## Required work:
Begin at the first line of the records below and, please, give each line again exactly until the line with "This project is" is included.

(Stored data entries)

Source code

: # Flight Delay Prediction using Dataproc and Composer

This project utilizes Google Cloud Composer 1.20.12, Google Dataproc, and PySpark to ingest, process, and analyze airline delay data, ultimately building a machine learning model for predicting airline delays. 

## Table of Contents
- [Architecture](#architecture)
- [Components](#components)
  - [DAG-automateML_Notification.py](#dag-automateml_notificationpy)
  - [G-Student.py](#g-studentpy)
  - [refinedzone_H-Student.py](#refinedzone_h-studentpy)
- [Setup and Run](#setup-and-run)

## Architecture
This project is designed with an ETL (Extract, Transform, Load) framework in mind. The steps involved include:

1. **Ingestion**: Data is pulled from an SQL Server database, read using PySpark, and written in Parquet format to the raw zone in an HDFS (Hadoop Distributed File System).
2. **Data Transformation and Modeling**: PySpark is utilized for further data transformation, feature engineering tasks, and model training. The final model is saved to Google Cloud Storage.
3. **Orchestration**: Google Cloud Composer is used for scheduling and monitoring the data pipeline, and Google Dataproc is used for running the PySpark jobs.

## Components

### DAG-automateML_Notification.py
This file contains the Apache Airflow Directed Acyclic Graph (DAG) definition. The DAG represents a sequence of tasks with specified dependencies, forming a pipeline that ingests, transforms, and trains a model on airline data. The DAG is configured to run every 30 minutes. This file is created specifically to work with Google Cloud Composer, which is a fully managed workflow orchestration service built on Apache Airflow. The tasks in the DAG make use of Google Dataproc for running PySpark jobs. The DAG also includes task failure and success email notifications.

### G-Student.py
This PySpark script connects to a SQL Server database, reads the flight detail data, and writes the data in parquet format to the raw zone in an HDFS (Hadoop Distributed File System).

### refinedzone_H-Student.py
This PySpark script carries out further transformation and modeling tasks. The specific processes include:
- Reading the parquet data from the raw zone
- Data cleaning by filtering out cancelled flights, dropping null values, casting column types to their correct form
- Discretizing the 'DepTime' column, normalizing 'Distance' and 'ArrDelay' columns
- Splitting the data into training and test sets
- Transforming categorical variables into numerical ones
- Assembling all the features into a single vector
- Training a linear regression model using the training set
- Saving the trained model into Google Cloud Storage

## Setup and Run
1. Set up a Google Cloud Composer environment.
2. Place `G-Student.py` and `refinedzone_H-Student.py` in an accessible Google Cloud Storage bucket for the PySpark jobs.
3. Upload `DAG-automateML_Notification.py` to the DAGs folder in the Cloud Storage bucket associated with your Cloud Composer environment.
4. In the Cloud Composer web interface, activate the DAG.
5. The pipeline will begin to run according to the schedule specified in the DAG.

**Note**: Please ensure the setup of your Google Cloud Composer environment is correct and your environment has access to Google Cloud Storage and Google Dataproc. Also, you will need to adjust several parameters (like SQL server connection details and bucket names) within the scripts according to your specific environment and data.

## Answer for the task:
Source code

: # Flight Delay Prediction using Dataproc and Composer

This project utilizes Google Cloud Composer 1.20.12, Google Dataproc, and PySpark to ingest, process, and analyze airline delay data, ultimately building a machine learning model for predicting airline delays. 

## Table of Contents
- [Architecture](#architecture)
- [Components](#components)
  - [DAG-automateML_Notification.py](#dag-automateml_notificationpy)
  - [G-Student.py](#g-studentpy)
  - [refinedzone_H-Student.py](#refinedzone_h-studentpy)
- [Setup and Run](#setup-and-run)

## Architecture
This project is designed with an ETL (Extract, Transform, Load) framework in mind. The steps involved include:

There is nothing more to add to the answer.